(Saved entries)
Content starts

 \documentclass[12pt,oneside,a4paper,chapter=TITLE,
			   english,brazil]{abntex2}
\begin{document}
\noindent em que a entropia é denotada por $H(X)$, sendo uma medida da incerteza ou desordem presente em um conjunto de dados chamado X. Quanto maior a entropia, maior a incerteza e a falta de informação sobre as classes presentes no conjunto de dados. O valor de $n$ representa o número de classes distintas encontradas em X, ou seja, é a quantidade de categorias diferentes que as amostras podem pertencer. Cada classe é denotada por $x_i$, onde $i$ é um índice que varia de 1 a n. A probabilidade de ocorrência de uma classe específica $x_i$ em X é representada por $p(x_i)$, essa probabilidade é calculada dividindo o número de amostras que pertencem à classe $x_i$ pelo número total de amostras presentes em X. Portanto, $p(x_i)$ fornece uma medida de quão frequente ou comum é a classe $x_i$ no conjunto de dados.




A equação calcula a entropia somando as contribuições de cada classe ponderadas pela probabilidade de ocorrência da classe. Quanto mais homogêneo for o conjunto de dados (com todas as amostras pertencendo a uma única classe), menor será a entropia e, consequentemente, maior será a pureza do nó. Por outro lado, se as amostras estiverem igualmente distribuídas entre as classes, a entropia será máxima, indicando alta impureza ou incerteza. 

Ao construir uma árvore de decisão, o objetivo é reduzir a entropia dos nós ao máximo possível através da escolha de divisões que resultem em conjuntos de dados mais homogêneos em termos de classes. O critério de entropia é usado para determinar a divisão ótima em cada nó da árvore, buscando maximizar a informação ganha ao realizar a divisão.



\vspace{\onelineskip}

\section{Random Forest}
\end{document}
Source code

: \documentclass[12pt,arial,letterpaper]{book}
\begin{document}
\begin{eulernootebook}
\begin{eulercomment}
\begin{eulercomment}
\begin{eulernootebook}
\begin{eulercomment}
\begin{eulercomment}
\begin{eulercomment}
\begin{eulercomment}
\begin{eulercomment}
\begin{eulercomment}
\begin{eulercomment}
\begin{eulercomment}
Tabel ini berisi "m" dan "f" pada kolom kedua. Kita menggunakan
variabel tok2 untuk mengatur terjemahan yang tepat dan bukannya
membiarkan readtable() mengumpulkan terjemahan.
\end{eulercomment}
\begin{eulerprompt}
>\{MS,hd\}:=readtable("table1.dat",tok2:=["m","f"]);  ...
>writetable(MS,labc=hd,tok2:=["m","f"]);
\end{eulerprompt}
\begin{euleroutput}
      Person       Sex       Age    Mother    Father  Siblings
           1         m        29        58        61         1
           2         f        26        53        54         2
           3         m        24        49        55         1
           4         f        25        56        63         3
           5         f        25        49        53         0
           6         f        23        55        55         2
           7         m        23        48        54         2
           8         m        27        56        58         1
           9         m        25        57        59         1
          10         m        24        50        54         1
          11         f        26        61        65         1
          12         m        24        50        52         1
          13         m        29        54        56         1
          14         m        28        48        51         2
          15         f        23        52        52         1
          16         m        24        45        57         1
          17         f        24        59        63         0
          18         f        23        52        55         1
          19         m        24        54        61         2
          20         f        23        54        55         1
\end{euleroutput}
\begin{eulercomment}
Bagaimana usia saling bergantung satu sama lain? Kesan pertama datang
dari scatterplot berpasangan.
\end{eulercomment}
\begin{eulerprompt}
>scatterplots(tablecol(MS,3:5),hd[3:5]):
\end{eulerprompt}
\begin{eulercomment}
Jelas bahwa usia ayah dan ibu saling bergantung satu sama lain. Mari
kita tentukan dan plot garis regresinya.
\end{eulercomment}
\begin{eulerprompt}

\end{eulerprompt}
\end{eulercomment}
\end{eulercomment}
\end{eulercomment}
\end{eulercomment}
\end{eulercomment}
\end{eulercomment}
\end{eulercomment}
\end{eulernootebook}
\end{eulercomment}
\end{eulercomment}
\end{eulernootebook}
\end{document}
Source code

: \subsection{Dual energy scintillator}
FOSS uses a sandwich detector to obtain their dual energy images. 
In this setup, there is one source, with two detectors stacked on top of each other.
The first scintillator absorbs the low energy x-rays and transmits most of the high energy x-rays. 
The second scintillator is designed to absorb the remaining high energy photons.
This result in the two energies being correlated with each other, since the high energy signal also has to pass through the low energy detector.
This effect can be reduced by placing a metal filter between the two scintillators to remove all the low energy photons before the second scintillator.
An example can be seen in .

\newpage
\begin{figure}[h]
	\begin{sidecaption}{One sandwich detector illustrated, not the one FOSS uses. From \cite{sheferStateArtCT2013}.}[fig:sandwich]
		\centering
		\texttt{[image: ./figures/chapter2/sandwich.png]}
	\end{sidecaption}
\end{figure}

Content ends

▶ [Your instructions]:
Repeat the data in full. Nothing may be dropped or altered.

▶ [Solution to this task]:
 \documentclass[12pt,oneside,a4paper,chapter=TITLE,
			   english,brazil]{abntex2}
\begin{document}
\noindent em que a entropia é denotada por $H(X)$, sendo uma medida da incerteza ou desordem presente em um conjunto de dados chamado X. Quanto maior a entropia, maior a incerteza e a falta de informação sobre as classes presentes no conjunto de dados. O valor de $n$ representa o número de classes distintas encontradas em X, ou seja, é a quantidade de categorias diferentes que as amostras podem pertencer. Cada classe é denotada por $x_i$, onde $i$ é um índice que varia de 1 a n. A probabilidade de ocorrência de uma classe específica $x_i$ em X é representada por $p(x_i)$, essa probabilidade é calculada dividindo o número de amostras que pertencem à classe $x_i$ pelo número total de amostras presentes em X. Portanto, $p(x_i)$ fornece uma medida de quão frequente ou comum é a classe $x_i$ no conjunto de dados.




A equação calcula a entropia somando as contribuições de cada classe ponderadas pela probabilidade de ocorrência da classe. Quanto mais homogêneo for o conjunto de dados (com todas as amostras pertencendo a uma única classe), menor será a entropia e, consequentemente, maior será a pureza do nó. Por outro lado, se as amostras estiverem igualmente distribuídas entre as classes, a entropia será máxima, indicando alta impureza ou incerteza. 

Ao construir uma árvore de decisão, o objetivo é reduzir a entropia dos nós ao máximo possível através da escolha de divisões que resultem em conjuntos de dados mais homogêneos em termos de classes. O critério de entropia é usado para determinar a divisão ótima em cada nó da árvore, buscando maximizar a informação ganha ao realizar a divisão.



\vspace{\onelineskip}

\section{Random Forest}
\end{document}
Source code

: \documentclass[12pt,arial,letterpaper]{book}
\begin{document}
\begin{eulernootebook}
\begin{eulercomment}
\begin{eulercomment}
\begin{eulernootebook}
\begin{eulercomment}
\begin{eulercomment}
\begin{eulercomment}
\begin{eulercomment}
\begin{eulercomment}
\begin{eulercomment}
\begin{eulercomment}
\begin{eulercomment}
Tabel ini berisi "m" dan "f" pada kolom kedua. Kita menggunakan
variabel tok2 untuk mengatur terjemahan yang tepat dan bukannya
membiarkan readtable() mengumpulkan terjemahan.
\end{eulercomment}
\begin{eulerprompt}
>\{MS,hd\}:=readtable("table1.dat",tok2:=["m","f"]);  ...
>writetable(MS,labc=hd,tok2:=["m","f"]);
\end{eulerprompt}
\begin{euleroutput}
      Person       Sex       Age    Mother    Father  Siblings
           1         m        29        58        61         1
           2         f        26        53        54         2
           3         m        24        49        55         1
           4         f        25        56        63         3
           5         f        25        49        53         0
           6         f        23        55        55         2
           7         m        23        48        54         2
           8         m        27        56        58         1
           9         m        25        57        59         1
          10         m        24        50        54         1
          11         f        26        61        65         1
          12         m        24        50        52         1
          13         m        29        54        56         1
          14         m        28        48        51         2
          15         f        23        52        52         1
          16         m        24        45        57         1
          17         f        24        59        63         0
          18         f        23        52        55         1
          19         m        24        54        61         2
          20         f        23        54        55         1
\end{euleroutput}
\begin{eulercomment}
Bagaimana usia saling bergantung satu sama lain? Kesan pertama datang
dari scatterplot berpasangan.
\end{eulercomment}
\begin{eulerprompt}
>scatterplots(tablecol(MS,3:5),hd[3:5]):
\end{eulerprompt}
\begin{eulercomment}
Jelas bahwa usia ayah dan ibu saling bergantung satu sama lain. Mari
kita tentukan dan plot garis regresinya.
\end{eulercomment}
\begin{eulerprompt}

\end{eulerprompt}
\end{eulercomment}
\end{eulercomment}
\end{eulercomment}
\end{eulercomment}
\end{eulercomment}
\end{eulercomment}
\end{eulercomment}
\end{eulernootebook}
\end{eulercomment}
\end{eulercomment}
\end{eulernootebook}
\end{document}
Source code

: \subsection{Dual energy scintillator}
FOSS uses a sandwich detector to obtain their dual energy images. 
In this setup, there is one source, with two detectors stacked on top of each other.
The first scintillator absorbs the low energy x-rays and transmits most of the high energy x-rays. 
The second scintillator is designed to absorb the remaining high energy photons.
This result in the two energies being correlated with each other, since the high energy signal also has to pass through the low energy detector.
This effect can be reduced by placing a metal filter between the two scintillators to remove all the low energy photons before the second scintillator.
An example can be seen in .

\newpage
\begin{figure}[h]
	\begin{sidecaption}{One sandwich detector illustrated, not the one FOSS uses. From \cite{sheferStateArtCT2013}.}[fig:sandwich]
		\centering
		\texttt{[image: ./figures/chapter2/sandwich.png]}
	\end{sidecaption}
\end{figure}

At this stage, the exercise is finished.